Billionaire Lowy hires another Bagman
The Happy Couple still found time to earn on the side. Maybe it was a way of saying sorry. Fedor and Andreas went to work for the South African bid to stage this year’s World Cup. Although one rival bid spread a lot of money around it didn’t win and the Munich Boys were present at the announcement of the result in Zurich in June 2004.
The following year it was the turn of the Financial Times to take an interest in their endeavours. Under the headline ‘Award among friends’ it revealed that the German government had held a competition to select an agency to create a campaign to encourage Germans to be friendly to foreign football fans. The budget was three million Euros and Immaculate Andreas had won! What made lots of folks unhappy was that among the members of the jury that were so enthused by the Andreas Abold presentation were . . . Fedor and Michaela Radmann.
The German trade associations for public relations agencies complained to the Federal Cartel Office but Andreas kept his contract.
Value for Money
Australian taxpayers – and their Government which channels their money to Andreas Abold, Fedor Radmann and of course the Swiss-Hungarian conman Peter Hargitay - should wonder if they are getting value for money. There’s no doubt that Abold employs a talented team of graphic designers and his bid book will be up to standard.
The other two hustlers? Who on earth was ever influenced by Peter Hargitay apart from the Swiss businessman who loaned him US$2 million and has been chasing him for years to get it back. Hargitay performed a few dark things for FIFA president Sepp Blatter and then was shown the door. After being kicked out by the English FA he won’t be expecting to swing FIFA vice-president Geoff Thompson’s vote behind Lowy. And now Bin Hammam’s people, gearing up for war with Blatter, have told Hargitay not to bother them again. Jack Warner knows what he wants and intends to get it. Better leave that twisting in the twilight.
It’s risible to think that Blatter, Jack Warner, Mohammed Bin Hammam or any of the other 21 members of FIFA’s Executive Board could be influenced by Hargitay for a nanosecond. These men with their continental powerbases have their own longterm agendas and relationships, developed over the decades. They will, as they always have, make their own deals with each other without suffering the cloying sleeve-tugging of Johnny-come-lately Hargitay who only appeared on the FIFA scene in late 2002.
Two Financial Disasters
Funny Fedor is close to Beckenbauer who is unlikely to go out on a limb for Australia or anybody else if it would upset UEFA unanimity. The Berchtesgaden Bagman talks the talk but he will have been aware months ago that the fans would not travel to South Africa, may not travel to Brazil and that after two financial disasters FIFA will exclaim for 2018 and 2022 ‘Show us the money’ and England or Spain and then the USA will oblige, cheaply, efficiently and profitably. There’s some members of the executive committee who will trouser bribes. They don’t give receipts and how they vote will not be influenced.
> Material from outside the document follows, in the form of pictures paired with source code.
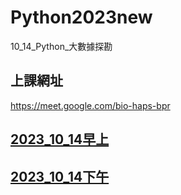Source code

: # Python2023new
10_14_Python_大數據探勘

## 上課網址
https://meet.google.com/bio-haps-bpr

## [2023_10_14早上](https://youtube.com/live/YWTf5MMuTlY)

## [2023_10_14下午](https://www.youtube.com/watch?v=ywgZoFSFy6o)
Radmann may whisper in Frank Lowy’s ear that he ‘won it’ for Germany but he didn’t. Charlie Dempsey's walk-out was a desperate last gambit in a neck and neck race that could never be repeated. Although the personable Elias Zaccour is still around, he’s very old and unlikely to make calls for free. Even if he did agree to ‘consult’ to Frank Lowy on how to develop shopping malls, the Westfield man wouldn’t stoop to Leo’s depths. We can be sure of that.